**WHAT NEEDS TO BE DONE**
Retype the data that follows with no alterations, please.

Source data
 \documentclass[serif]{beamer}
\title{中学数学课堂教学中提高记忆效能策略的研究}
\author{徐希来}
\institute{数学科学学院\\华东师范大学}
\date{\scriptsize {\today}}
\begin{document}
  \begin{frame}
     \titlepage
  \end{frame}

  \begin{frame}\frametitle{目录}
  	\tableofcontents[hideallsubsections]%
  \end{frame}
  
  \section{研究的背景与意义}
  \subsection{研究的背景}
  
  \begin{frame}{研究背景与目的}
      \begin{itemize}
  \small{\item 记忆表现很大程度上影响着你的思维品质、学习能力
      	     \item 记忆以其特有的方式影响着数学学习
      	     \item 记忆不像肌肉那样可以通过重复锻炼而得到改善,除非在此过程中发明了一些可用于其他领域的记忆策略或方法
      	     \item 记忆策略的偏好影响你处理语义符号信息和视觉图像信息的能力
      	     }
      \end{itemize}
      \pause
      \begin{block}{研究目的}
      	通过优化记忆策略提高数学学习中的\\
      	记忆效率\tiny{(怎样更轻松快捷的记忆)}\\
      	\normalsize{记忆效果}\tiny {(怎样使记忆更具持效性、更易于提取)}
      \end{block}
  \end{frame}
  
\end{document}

**SOLVED EXERCISE**
 \documentclass[serif]{beamer}
\title{中学数学课堂教学中提高记忆效能策略的研究}
\author{徐希来}
\institute{数学科学学院\\华东师范大学}
\date{\scriptsize {\today}}
\begin{document}
  \begin{frame}
     \titlepage
  \end{frame}

  \begin{frame}\frametitle{目录}
  	\tableofcontents[hideallsubsections]%
  \end{frame}
  
  \section{研究的背景与意义}
  \subsection{研究的背景}
  
  \begin{frame}{研究背景与目的}
      \begin{itemize}
  \small{\item 记忆表现很大程度上影响着你的思维品质、学习能力
      	     \item 记忆以其特有的方式影响着数学学习
      	     \item 记忆不像肌肉那样可以通过重复锻炼而得到改善,除非在此过程中发明了一些可用于其他领域的记忆策略或方法
      	     \item 记忆策略的偏好影响你处理语义符号信息和视觉图像信息的能力
      	     }
      \end{itemize}
      \pause
      \begin{block}{研究目的}
      	通过优化记忆策略提高数学学习中的\\
      	记忆效率\tiny{(怎样更轻松快捷的记忆)}\\
      	\normalsize{记忆效果}\tiny {(怎样使记忆更具持效性、更易于提取)}
      \end{block}
  \end{frame}
  
\end{document}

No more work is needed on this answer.